Jesse Long, a full-time corrections officer at Corrigan-Radgowski Correctional Center in Montville, gives Jill “all the credit in the world” for getting Jackson to where he is now. “It’s leaps and bounds from where he was two years ago,” he says. “Now, he’ll tell you if he’s going outside, and if he doesn’t tell us, we know where he’ll be and he knows to look for cars.”
Jackson was also diagnosed with ADHD, a disorder Jill and Jesse have decided not to treat with medication at this point because he is able to expel his energy outside when he runs. Sometimes, his bursts of energy are expended inside the house. The wallpaper in the kitchen hangs from the wall, and Jill swears there “isn’t a thing in the house that hasn’t been broken at least once.”
“Now that he’s getting bigger and stronger, we’ve lost a lot of windows,” Jill says. “But that’s just the way our life is; we’ll lose a window here or there, but everything can be replaced. They’re just material things.” Jackson runs up the outside stairs, throws the sliding door open and blows in from outside. Cupid tries to keep up. “Mom,” he pleads, “I’m hungry.”

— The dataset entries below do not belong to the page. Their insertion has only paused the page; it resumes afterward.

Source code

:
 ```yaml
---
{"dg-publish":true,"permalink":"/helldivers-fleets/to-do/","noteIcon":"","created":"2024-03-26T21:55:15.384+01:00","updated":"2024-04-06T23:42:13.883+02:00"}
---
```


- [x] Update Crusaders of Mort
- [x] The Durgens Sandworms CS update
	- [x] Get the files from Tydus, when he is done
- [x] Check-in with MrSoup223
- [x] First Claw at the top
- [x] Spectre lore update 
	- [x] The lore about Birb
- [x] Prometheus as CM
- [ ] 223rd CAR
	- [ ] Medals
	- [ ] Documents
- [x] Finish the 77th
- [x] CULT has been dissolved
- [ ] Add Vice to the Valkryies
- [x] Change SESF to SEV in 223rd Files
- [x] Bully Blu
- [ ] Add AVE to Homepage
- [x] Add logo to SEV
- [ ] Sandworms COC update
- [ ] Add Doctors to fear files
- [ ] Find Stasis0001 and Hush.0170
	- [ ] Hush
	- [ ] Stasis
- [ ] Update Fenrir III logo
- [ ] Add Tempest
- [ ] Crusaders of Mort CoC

Jill walks to the sliding door and shuts it, then asks Jackson if he wants a turkey sandwich or chicken nuggets. Standing on a chair, he flings himself over the kitchen table. “Turkey sandwich,” he demands. “What do we say when we ask for something?” Jill reminds him.
He stops to think. The Lego he’s holding distracts him from remembering the one word that separates him from his food. “Please,” he says through a gaptoothed smile. Three bites into the turkey sandwich and Jackson’s done. The sunshine is calling him. He tosses his plate on the counter, forgets to put his shoes back on and flies outside.
At some point today, in between the turkey and pie, the Long family will take a new photograph. A year later, what hasn’t changed is the love and appreciation they have for one another. If anything, it’s grown. “The whole process seems so long, but it’s so worth it. Everything that you go through is worth it,” Jesse says, picking up the remainder of Jackson’s sandwich and taking a bite. “I don’t know how to live a day without either one of them.”